Abstract: Fibromyalgia and working ability–experience of a rheumatological appreciation center

Schweiz Rundsch Med Prax. 2004 Jul 28;93(31-32):1235-9. [Article in German] Van Linthoudt D. Service de rhumatologie, medecine physique et rehabilitation, Hopital communal, La Chaux-de-Fonds. Daniel.VanLinthoudt@ne.ch

Fibromyalgia is a painful syndrome frequently leading to a rheumatological expertise. Between January 1998 and August 2003, 260 medical appraisals were carried out in the department. Forty-three people matched the fibromyalgia classification criteria proposed by the American College of Rheumatology. This number represents a twofold increase compared to the period ranging from 1968 to 1997. One quarter were men. The group of people with fibromyalgia (Exp. FM+) was compared with a group of patients undergoing a similar evaluation without fibromyalgia (Exp. FM-), matched for age and sex. There were no differences concerning the demographic characteristics nor increase in obesity, heart rate or decreased blood pressure in the Exp. FM+ group.
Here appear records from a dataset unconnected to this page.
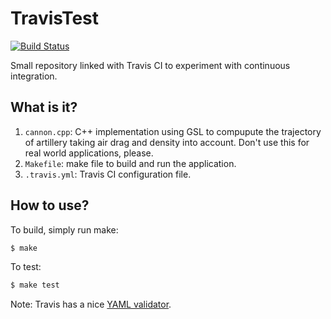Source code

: # TravisTest

[![Build Status](https://travis-ci.org/gjbex/TravisTest.svg?branch=master)](https://travis-ci.org/gjbex/TravisTest)

Small repository linked with Travis CI to experiment with continuous
integration.

## What is it?
1. `cannon.cpp`: C++ implementation using GSL to compupute the trajectory
    of artillery taking air drag and density into account.  Don't use
    this for real world applications, please.
1. `Makefile`: make file to build and run the application.
1. `.travis.yml`: Travis CI configuration file.

## How to use?
To build, simply run make:
```bash
$ make
```

To test:
```bash
$ make test
```

Note: Travis has a nice [YAML validator](http://lint.travis-ci.org/).
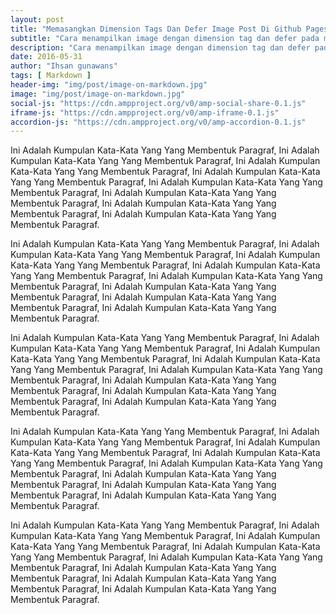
 ```yaml
---
layout: post
title: "Memasangkan Dimension Tags Dan Defer Image Post Di Github Pages"
subtitle: "Cara menampilkan image dengan dimension tag dan defer pada markdown Github Pages."
description: "Cara menampilkan image dengan dimension tag dan defer pada markdown untuk optimasi blog di Github Pages."
date: 2016-05-31
author: "Ihsan gunawans"
tags: [ Markdown ]
header-img: "img/post/image-on-markdown.jpg"
image: "img/post/image-on-markdown.jpg"
social-js: "https://cdn.ampproject.org/v0/amp-social-share-0.1.js"
iframe-js: "https://cdn.ampproject.org/v0/amp-iframe-0.1.js"
accordion-js: "https://cdn.ampproject.org/v0/amp-accordion-0.1.js"
---
```


Ini Adalah Kumpulan Kata-Kata Yang Yang Membentuk Paragraf, Ini Adalah Kumpulan Kata-Kata Yang Yang Membentuk Paragraf, Ini Adalah Kumpulan Kata-Kata Yang Yang Membentuk Paragraf, Ini Adalah Kumpulan Kata-Kata Yang Yang Membentuk Paragraf, Ini Adalah Kumpulan Kata-Kata Yang Yang Membentuk Paragraf, Ini Adalah Kumpulan Kata-Kata Yang Yang Membentuk Paragraf, Ini Adalah Kumpulan Kata-Kata Yang Yang Membentuk Paragraf, Ini Adalah Kumpulan Kata-Kata Yang Yang Membentuk Paragraf.

Ini Adalah Kumpulan Kata-Kata Yang Yang Membentuk Paragraf, Ini Adalah Kumpulan Kata-Kata Yang Yang Membentuk Paragraf, Ini Adalah Kumpulan Kata-Kata Yang Yang Membentuk Paragraf, Ini Adalah Kumpulan Kata-Kata Yang Yang Membentuk Paragraf, Ini Adalah Kumpulan Kata-Kata Yang Yang Membentuk Paragraf, Ini Adalah Kumpulan Kata-Kata Yang Yang Membentuk Paragraf, Ini Adalah Kumpulan Kata-Kata Yang Yang Membentuk Paragraf, Ini Adalah Kumpulan Kata-Kata Yang Yang Membentuk Paragraf.

Ini Adalah Kumpulan Kata-Kata Yang Yang Membentuk Paragraf, Ini Adalah Kumpulan Kata-Kata Yang Yang Membentuk Paragraf, Ini Adalah Kumpulan Kata-Kata Yang Yang Membentuk Paragraf, Ini Adalah Kumpulan Kata-Kata Yang Yang Membentuk Paragraf, Ini Adalah Kumpulan Kata-Kata Yang Yang Membentuk Paragraf, Ini Adalah Kumpulan Kata-Kata Yang Yang Membentuk Paragraf, Ini Adalah Kumpulan Kata-Kata Yang Yang Membentuk Paragraf, Ini Adalah Kumpulan Kata-Kata Yang Yang Membentuk Paragraf.

Ini Adalah Kumpulan Kata-Kata Yang Yang Membentuk Paragraf, Ini Adalah Kumpulan Kata-Kata Yang Yang Membentuk Paragraf, Ini Adalah Kumpulan Kata-Kata Yang Yang Membentuk Paragraf, Ini Adalah Kumpulan Kata-Kata Yang Yang Membentuk Paragraf, Ini Adalah Kumpulan Kata-Kata Yang Yang Membentuk Paragraf, Ini Adalah Kumpulan Kata-Kata Yang Yang Membentuk Paragraf, Ini Adalah Kumpulan Kata-Kata Yang Yang Membentuk Paragraf, Ini Adalah Kumpulan Kata-Kata Yang Yang Membentuk Paragraf.

Ini Adalah Kumpulan Kata-Kata Yang Yang Membentuk Paragraf, Ini Adalah Kumpulan Kata-Kata Yang Yang Membentuk Paragraf, Ini Adalah Kumpulan Kata-Kata Yang Yang Membentuk Paragraf, Ini Adalah Kumpulan Kata-Kata Yang Yang Membentuk Paragraf, Ini Adalah Kumpulan Kata-Kata Yang Yang Membentuk Paragraf, Ini Adalah Kumpulan Kata-Kata Yang Yang Membentuk Paragraf, Ini Adalah Kumpulan Kata-Kata Yang Yang Membentuk Paragraf, Ini Adalah Kumpulan Kata-Kata Yang Yang Membentuk Paragraf.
In people mentioning back pain, Waddell tests for a non organic origin of the pain tended to be more present in this group. There were no more triggering events, heavy labor workers or a decreased education level in the Exp. FM+ group. Fatigue, sadness, irritability and evocation of suicide were more frequently noted in the fibromyalgia group. People with work disablement higher than 50% were no more numerous in the Exp. FM+ group. Similarly, the working ability level in the last job or in an appropriated job was not decreased in the Exp. FM+ group.

In this study, comparison between people with and without fibromyalgia yielded no great differences and working ability was regarded to be equivalent. PMID: 15453145 [PubMed – in process]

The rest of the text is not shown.